Sur les plans politique et institutionnel, les principaux défis auxquels le sous-secteur fait face restent notamment sa faible prise en compte dans les projets et programmes qui privilégient en général le sous-secteur de l’eau et la faible application des textes. Sur le plan financier, la problématique d’accès à un crédit approprié demeure un obstacle important. De ce point, il ressort que seulement 5% des opérateurs ont eu accès aux sources de financement formel ou d’ONG/fondations et associations. Quelle que soit la source de financement, les montants obtenus restent faibles. En ce qui concerne les infrastructures, l’étude montre que les sites de dépotage aux bonnes normes demeurent insuffisants et n’existent que dans les grandes villes. En ce qui concerne les opérateurs mécaniques, l’étude a noté que les camions utilisés sont en général vétustes et consomment excessivement le carburant. Cela réduit les gains, et encourage le dépotage dans les lieux inappropriés. Pour le capital humain, les enquêtes montrent que les opérateurs ont un faible niveau d’instruction (81,08% sans aucun niveau d’instruction) et n’ont reçu aucune formation professionnelle en lien avec les BV. Enfin, un défi non moins important à relever est relatif aux mauvais comportements d’environ un tiers (30%) des ménages qui continuent de déverser la plupart de leurs déchets dans l’espace public au lieu de faire appel aux services d’assainissement en place.
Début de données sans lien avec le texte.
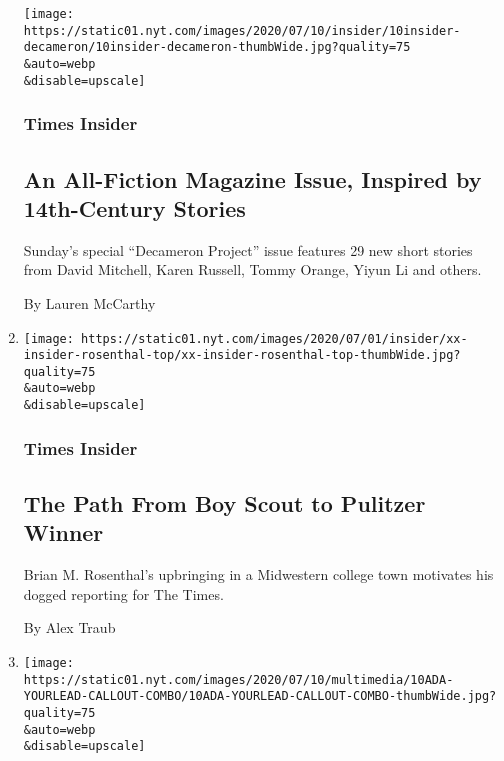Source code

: \begin{enumerate}
  \texttt{[image: https://static01.nyt.com/images/2020/07/10/insider/10insider-decameron/10insider-decameron-thumbWide.jpg?quality=75\\\&auto=webp\\\&disable=upscale]}

  \hypertarget{times-insider-9}{%
  \subsubsection{Times Insider}\label{times-insider-9}}

  \hypertarget{an-all-fiction-magazine-issue-inspired-by-14th-century-stories}{%
  \subsection{An All-Fiction Magazine Issue, Inspired by 14th-Century
  Stories}\label{an-all-fiction-magazine-issue-inspired-by-14th-century-stories}}

  Sunday's special ``Decameron Project'' issue features 29 new short
  stories from David Mitchell, Karen Russell, Tommy Orange, Yiyun Li and
  others.

  By Lauren McCarthy
\item
  \href{/2020/07/10/insider/brian-rosenthal-pulitzer.html}{}

  \texttt{[image: https://static01.nyt.com/images/2020/07/01/insider/xx-insider-rosenthal-top/xx-insider-rosenthal-top-thumbWide.jpg?quality=75\\\&auto=webp\\\&disable=upscale]}

  \hypertarget{times-insider-10}{%
  \subsubsection{Times Insider}\label{times-insider-10}}

  \hypertarget{the-path-from-boy-scout-to-pulitzer-winner}{%
  \subsection{The Path From Boy Scout to Pulitzer
  Winner}\label{the-path-from-boy-scout-to-pulitzer-winner}}

  Brian M. Rosenthal's upbringing in a Midwestern college town motivates
  his dogged reporting for The Times.

  By Alex Traub
\item
  \href{/2020/07/10/reader-center/disability-america-questions.html}{}

  \texttt{[image: https://static01.nyt.com/images/2020/07/10/multimedia/10ADA-YOURLEAD-CALLOUT-COMBO/10ADA-YOURLEAD-CALLOUT-COMBO-thumbWide.jpg?quality=75\\\&auto=webp\\\&disable=upscale]}


\end{enumerate}
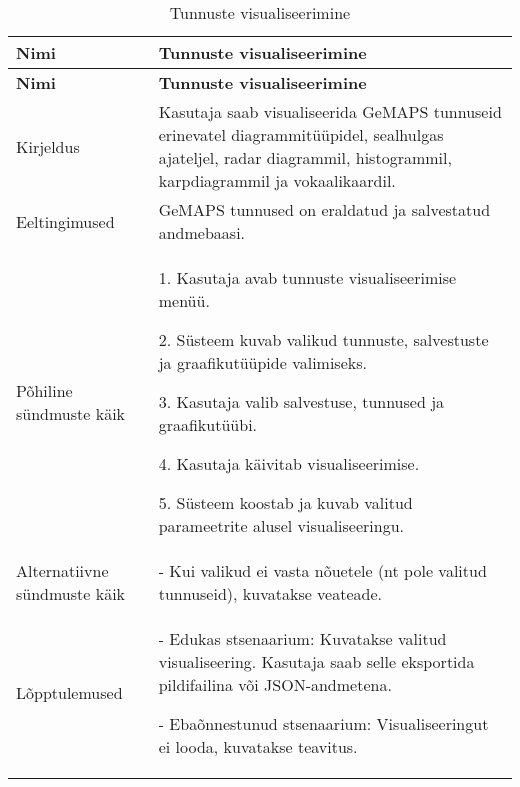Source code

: \begin{longtable}{|p{2.5cm}|p{11cm}|}
    \caption{{Tunnuste visualiseerimine}}
    \label{tab:kasutusjuht3}\\ \hline
    \textbf{Nimi} &  \textbf{Tunnuste visualiseerimine}  \\
    \hline
    \endfirsthead
    \hline
    \textbf{Nimi} &  \textbf{Tunnuste visualiseerimine}  \\
    \hline
    \endhead
    \endfoot
    \hline
    \endlastfoot
    Kirjeldus & Kasutaja saab visualiseerida GeMAPS tunnuseid erinevatel diagrammitüüpidel, sealhulgas ajateljel, radar diagrammil, histogrammil, karpdiagrammil ja vokaalikaardil.\\ \hline
    Eeltingimused & GeMAPS tunnused on eraldatud ja salvestatud andmebaasi.\\ \hline
    Põhiline sündmuste käik & 
    1. Kasutaja avab tunnuste visualiseerimise menüü.
    
    2. Süsteem kuvab valikud tunnuste, salvestuste ja graafikutüüpide valimiseks.
    
    3. Kasutaja valib salvestuse, tunnused ja graafikutüübi.
    
    4. Kasutaja käivitab visualiseerimise.
    
    5. Süsteem koostab ja kuvab valitud parameetrite alusel visualiseeringu.
    \\ \hline
    Alternatiivne sündmuste käik & 
    - Kui valikud ei vasta nõuetele (nt pole valitud tunnuseid), kuvatakse veateade.
    \\ \hline
    Lõpptulemused & 
    - Edukas stsenaarium: Kuvatakse valitud visualiseering. Kasutaja saab selle eksportida pildifailina või JSON-andmetena.
    
    - Ebaõnnestunud stsenaarium: Visualiseeringut ei looda, kuvatakse teavitus.
    \\ \hline
\end{longtable}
Globalement, une analyse croisée de ces faits et constats suggère six (6) types d’interventions déclinées en onze (11) recommandations.

Meilleur positionnement du sous-secteur des boues de vidange dans la décision publique
Recommandation 1 : attirer l’attention des décideurs spécifiquement sur la question de la gestion des boues de vidange à travers la tenue de rencontres et d’ateliers de sensibilisation ciblés, notamment sur la question de la budgétisation.
Recommandation 2 : Vulgariser davantage les textes, spécifiquement ceux relatifs au sous-secteur des BV, notamment par leur traduction dans les langues nationales les plus couramment utilisées et des rencontres d’échanges directs avec les acteurs concernés.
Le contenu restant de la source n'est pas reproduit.